* **Activity**: In the records below, find the line that contains "- [ ] Re-implement" and the line that contains "### Phase 4: Core Gameplay Systems (Backlog)", then retype exactly those two lines and every line between them.

* **Data shown**:
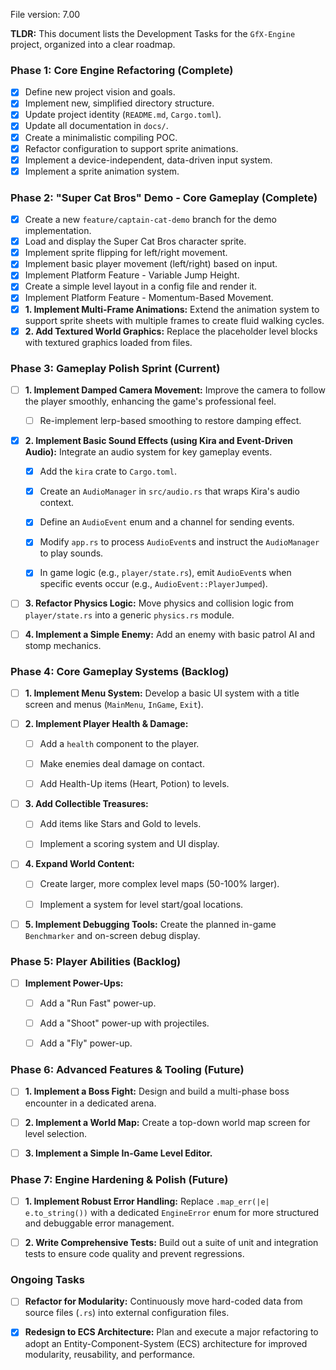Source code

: File version: 7.00

**TLDR:**
This document lists the Development Tasks for the `GfX-Engine` project, organized into a clear roadmap.

### Phase 1: Core Engine Refactoring (Complete)

- [x] Define new project vision and goals.
- [x] Implement new, simplified directory structure.
- [x] Update project identity (`README.md`, `Cargo.toml`).
- [x] Update all documentation in `docs/`.
- [x] Create a minimalistic compiling POC.
- [x] Refactor configuration to support sprite animations.
- [x] Implement a device-independent, data-driven input system.
- [x] Implement a sprite animation system.

### Phase 2: "Super Cat Bros" Demo - Core Gameplay (Complete)

- [x] Create a new `feature/captain-cat-demo` branch for the demo implementation.
- [x] Load and display the Super Cat Bros character sprite.
- [x] Implement sprite flipping for left/right movement.
- [x] Implement basic player movement (left/right) based on input.
- [x] Implement Platform Feature - Variable Jump Height.
- [x] Create a simple level layout in a config file and render it.
- [x] Implement Platform Feature - Momentum-Based Movement.
- [x] **1. Implement Multi-Frame Animations:** Extend the animation system to support sprite sheets with multiple frames to create fluid walking cycles.
- [x] **2. Add Textured World Graphics:** Replace the placeholder level blocks with textured graphics loaded from files.

### Phase 3: Gameplay Polish Sprint (Current)



- [ ] **1. Implement Damped Camera Movement:** Improve the camera to follow the player smoothly, enhancing the game's professional feel.

    - [ ] Re-implement lerp-based smoothing to restore damping effect.

- [x] **2. Implement Basic Sound Effects (using Kira and Event-Driven Audio):** Integrate an audio system for key gameplay events.

    - [x] Add the `kira` crate to `Cargo.toml`.

    - [x] Create an `AudioManager` in `src/audio.rs` that wraps Kira's audio context.

    - [x] Define an `AudioEvent` enum and a channel for sending events.

    - [x] Modify `app.rs` to process `AudioEvent`s and instruct the `AudioManager` to play sounds.

    - [x] In game logic (e.g., `player/state.rs`), emit `AudioEvent`s when specific events occur (e.g., `AudioEvent::PlayerJumped`).

- [ ] **3. Refactor Physics Logic:** Move physics and collision logic from `player/state.rs` into a generic `physics.rs` module.

- [ ] **4. Implement a Simple Enemy:** Add an enemy with basic patrol AI and stomp mechanics.



### Phase 4: Core Gameplay Systems (Backlog)



- [ ] **1. Implement Menu System:** Develop a basic UI system with a title screen and menus (`MainMenu`, `InGame`, `Exit`).

- [ ] **2. Implement Player Health & Damage:** 

    - [ ] Add a `health` component to the player.

    - [ ] Make enemies deal damage on contact.

    - [ ] Add Health-Up items (Heart, Potion) to levels.

- [ ] **3. Add Collectible Treasures:** 

    - [ ] Add items like Stars and Gold to levels.

    - [ ] Implement a scoring system and UI display.

- [ ] **4. Expand World Content:**

    - [ ] Create larger, more complex level maps (50-100% larger).

    - [ ] Implement a system for level start/goal locations.

- [ ] **5. Implement Debugging Tools:** Create the planned in-game `Benchmarker` and on-screen debug display.



### Phase 5: Player Abilities (Backlog)



- [ ] **Implement Power-Ups:**

    - [ ] Add a "Run Fast" power-up.

    - [ ] Add a "Shoot" power-up with projectiles.

    - [ ] Add a "Fly" power-up.



### Phase 6: Advanced Features & Tooling (Future)



- [ ] **1. Implement a Boss Fight:** Design and build a multi-phase boss encounter in a dedicated arena.

- [ ] **2. Implement a World Map:** Create a top-down world map screen for level selection.

- [ ] **3. Implement a Simple In-Game Level Editor.**



### Phase 7: Engine Hardening & Polish (Future)



- [ ] **1. Implement Robust Error Handling:** Replace `.map_err(|e| e.to_string())` with a dedicated `EngineError` enum for more structured and debuggable error management.

- [ ] **2. Write Comprehensive Tests:** Build out a suite of unit and integration tests to ensure code quality and prevent regressions.



### Ongoing Tasks



- [ ] **Refactor for Modularity:** Continuously move hard-coded data from source files (`.rs`) into external configuration files.

- [x] **Redesign to ECS Architecture:** Plan and execute a major refactoring to adopt an Entity-Component-System (ECS) architecture for improved modularity, reusability, and performance.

* **Task answer**:
    - [ ] Re-implement lerp-based smoothing to restore damping effect.

- [x] **2. Implement Basic Sound Effects (using Kira and Event-Driven Audio):** Integrate an audio system for key gameplay events.

    - [x] Add the `kira` crate to `Cargo.toml`.

    - [x] Create an `AudioManager` in `src/audio.rs` that wraps Kira's audio context.

    - [x] Define an `AudioEvent` enum and a channel for sending events.

    - [x] Modify `app.rs` to process `AudioEvent`s and instruct the `AudioManager` to play sounds.

    - [x] In game logic (e.g., `player/state.rs`), emit `AudioEvent`s when specific events occur (e.g., `AudioEvent::PlayerJumped`).

- [ ] **3. Refactor Physics Logic:** Move physics and collision logic from `player/state.rs` into a generic `physics.rs` module.

- [ ] **4. Implement a Simple Enemy:** Add an enemy with basic patrol AI and stomp mechanics.



### Phase 4: Core Gameplay Systems (Backlog)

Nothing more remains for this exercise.